Como era de esperar, el eco de este juicio fue notable. Nos dice la autora que tras la detención de Eichmann se sucedieron otras muchas de otros ex-miembros del movimiento, algunos de los cuales ocupaban cargos públicos ciertamente relevantes (hecho que no deja de ser sorprendente, y del que algún diario alemán se hizo eco: ¿cómo estos criminales podían ocupar los lugares que ocupaban?). Este aspecto fue especialmente delicado para la sociedad alemana, pues una cosa es identificar criminales en los bajos fondos, y otra ocupando destacados lugares públicos.

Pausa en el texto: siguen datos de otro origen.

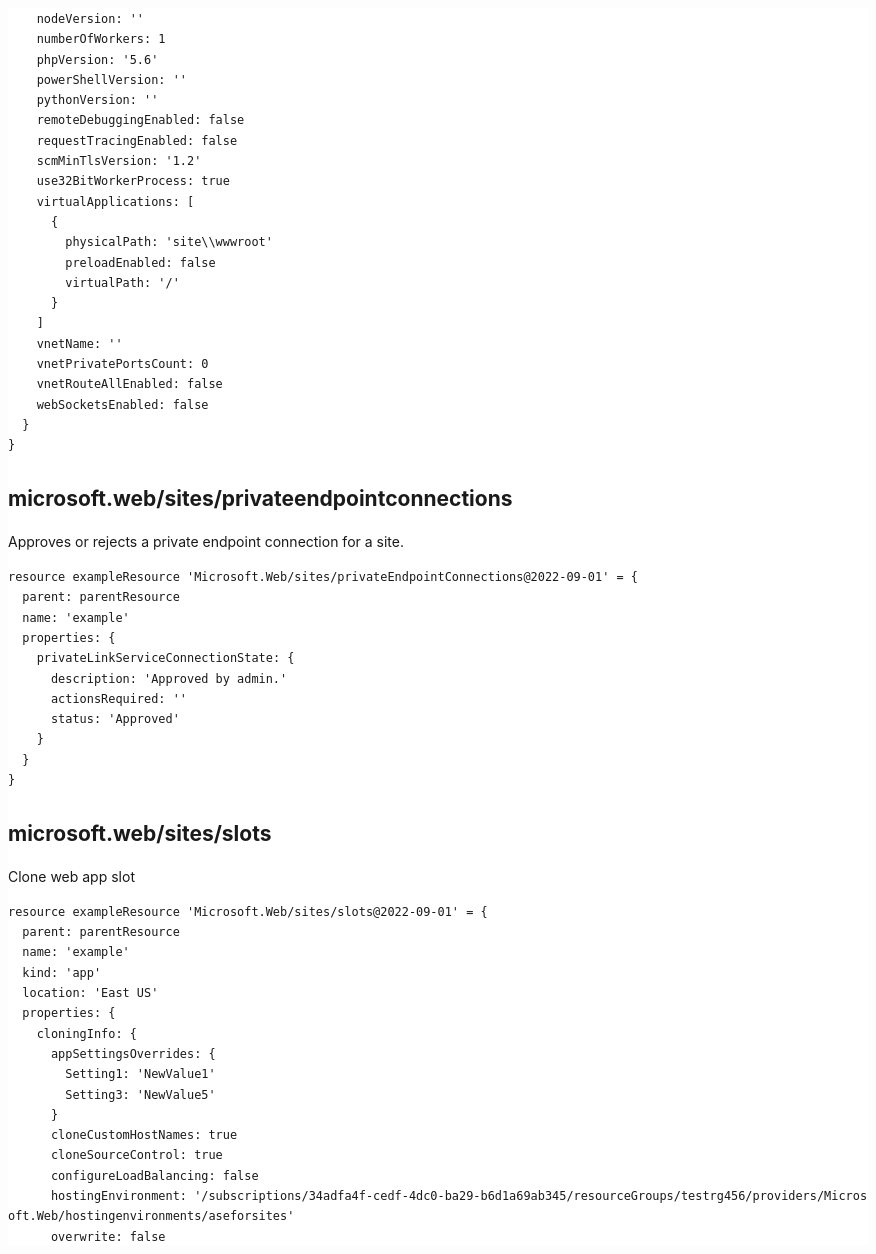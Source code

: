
 ```bicep
    nodeVersion: ''
    numberOfWorkers: 1
    phpVersion: '5.6'
    powerShellVersion: ''
    pythonVersion: ''
    remoteDebuggingEnabled: false
    requestTracingEnabled: false
    scmMinTlsVersion: '1.2'
    use32BitWorkerProcess: true
    virtualApplications: [
      {
        physicalPath: 'site\\wwwroot'
        preloadEnabled: false
        virtualPath: '/'
      }
    ]
    vnetName: ''
    vnetPrivatePortsCount: 0
    vnetRouteAllEnabled: false
    webSocketsEnabled: false
  }
}
```

## microsoft.web/sites/privateendpointconnections

Approves or rejects a private endpoint connection for a site.
```bicep
resource exampleResource 'Microsoft.Web/sites/privateEndpointConnections@2022-09-01' = {
  parent: parentResource 
  name: 'example'
  properties: {
    privateLinkServiceConnectionState: {
      description: 'Approved by admin.'
      actionsRequired: ''
      status: 'Approved'
    }
  }
}
```

## microsoft.web/sites/slots

Clone web app slot
```bicep
resource exampleResource 'Microsoft.Web/sites/slots@2022-09-01' = {
  parent: parentResource 
  name: 'example'
  kind: 'app'
  location: 'East US'
  properties: {
    cloningInfo: {
      appSettingsOverrides: {
        Setting1: 'NewValue1'
        Setting3: 'NewValue5'
      }
      cloneCustomHostNames: true
      cloneSourceControl: true
      configureLoadBalancing: false
      hostingEnvironment: '/subscriptions/34adfa4f-cedf-4dc0-ba29-b6d1a69ab345/resourceGroups/testrg456/providers/Microsoft.Web/hostingenvironments/aseforsites'
      overwrite: false
```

Tras esta contextualización, Arendt incide en la sorprendente actitud con la que el acusado encaraba sus acciones, actitud que según su opinión no acabó de ser comprendida por la audiencia. Eichmann no se veía a sí mismo como un canalla ni nada por el estilo. Ni tampoco como un fanático que odiaba a los judíos: según él, no sentía nada personal contra ellos. Sencillamente, realizaba un trabajo del mejor modo del que era capaz. Era una cuestión de eficiencia. Obviamente, esto no podían creerlo en el juicio; de hecho no le creyó nadie. Ni aunque tras varias entrevistas psiquiátricas fuera certificado como un 'hombre normal' y no como un psicópata; Eichmann no era un enajenado. Pero nadie le creyó porque nadie podía entender cómo alguien pudo hacer todo lo que él hizo y presentarse así, sin más. Todos pensaban que mentía. No podían tomarlo sino como un mentiroso. Pero el caso —como nos dice Arendt— es que no mentía; y que por no atender a su actitud real no dieron con el verdadero asunto del problema. Y esto es muy interesante. En sus cabezas no cabía (cosa por otro lado perfectamente comprensible) que alguien normal no fuera consciente de tales actos criminales. Según Arendt no se daban cuenta de que lo 'normal' en el régimen nazi era la actitud del alemán; y que lo excepcional era lo que en cualquier sociedad podría ser considerado como normal. Y esta es la cuestión: cómo la actitud de Eichmann podía ser la normal en un determinado contexto social, una actitud compartida por el grueso de los miembros del movimiento.

Eichmann tuvo una infancia y juventud sin pena ni gloria; seguramente con más pena que gloria. Sin acabar de encontrar un puesto profesional que le satisficiera, acabó enrolándose en el ejército; aunque no por convicción personal, sino porque veía ahí una vía para recomenzar su vida y alcanzar algún triunfo profesional. Tras un primer puesto en campamentos militares que no era de su agrado, enseguida solicitó el traslado a las oficinas de los Servicios de Seguridad. El cometido de este organismo era vigilar y controlar a los propios alemanes a favor de las SS, tarea que se extendió a favor también de la Gestapo (policía secreta). Según parece, en un principio Eichmann no tenía ni idea de dónde se metía (hecho que puede ser perfectamente cierto); e incluso le contrarió que le enviaran a los archivos para recoger y almacenar información sobre los francmasones en primera instancia, y sobre los judíos en segunda. Y éste fue su primer contacto con el mundo judío.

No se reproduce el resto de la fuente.